Pictures paired with source code
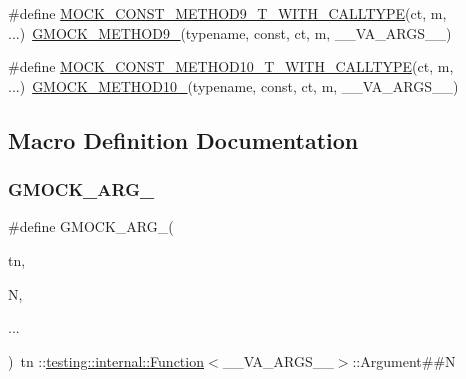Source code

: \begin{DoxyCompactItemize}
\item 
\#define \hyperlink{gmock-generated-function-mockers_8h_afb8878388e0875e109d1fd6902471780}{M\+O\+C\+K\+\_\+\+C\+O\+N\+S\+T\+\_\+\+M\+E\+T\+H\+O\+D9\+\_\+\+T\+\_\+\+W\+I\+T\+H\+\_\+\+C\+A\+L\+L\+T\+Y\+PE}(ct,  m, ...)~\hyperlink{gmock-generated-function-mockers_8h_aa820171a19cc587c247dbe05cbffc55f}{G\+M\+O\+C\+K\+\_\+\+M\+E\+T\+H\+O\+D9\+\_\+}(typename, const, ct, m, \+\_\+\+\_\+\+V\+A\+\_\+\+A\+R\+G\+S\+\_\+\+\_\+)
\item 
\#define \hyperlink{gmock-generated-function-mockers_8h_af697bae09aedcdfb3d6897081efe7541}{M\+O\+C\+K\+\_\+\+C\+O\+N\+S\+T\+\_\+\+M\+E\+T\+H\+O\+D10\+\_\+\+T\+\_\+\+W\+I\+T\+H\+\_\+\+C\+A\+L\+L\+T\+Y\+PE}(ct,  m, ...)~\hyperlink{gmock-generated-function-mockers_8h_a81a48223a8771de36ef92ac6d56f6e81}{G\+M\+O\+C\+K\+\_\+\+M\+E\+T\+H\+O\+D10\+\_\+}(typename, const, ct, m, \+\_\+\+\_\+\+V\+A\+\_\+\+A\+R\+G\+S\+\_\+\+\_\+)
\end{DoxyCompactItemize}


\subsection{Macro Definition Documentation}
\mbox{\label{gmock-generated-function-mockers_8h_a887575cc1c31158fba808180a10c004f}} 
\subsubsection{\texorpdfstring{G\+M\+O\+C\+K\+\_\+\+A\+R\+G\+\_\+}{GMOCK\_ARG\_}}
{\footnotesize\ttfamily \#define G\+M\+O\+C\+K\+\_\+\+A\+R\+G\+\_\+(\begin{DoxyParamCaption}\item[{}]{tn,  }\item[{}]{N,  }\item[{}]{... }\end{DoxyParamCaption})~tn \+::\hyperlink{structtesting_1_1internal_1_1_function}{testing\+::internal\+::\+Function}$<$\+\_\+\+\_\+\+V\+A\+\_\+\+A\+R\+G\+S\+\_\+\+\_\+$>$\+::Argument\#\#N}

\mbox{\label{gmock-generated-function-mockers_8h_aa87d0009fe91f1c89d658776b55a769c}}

EXERCISE BRIEF => Work out how many lines above contain "label"; write only the number.

ANSWER TO THE EXERCISE => 2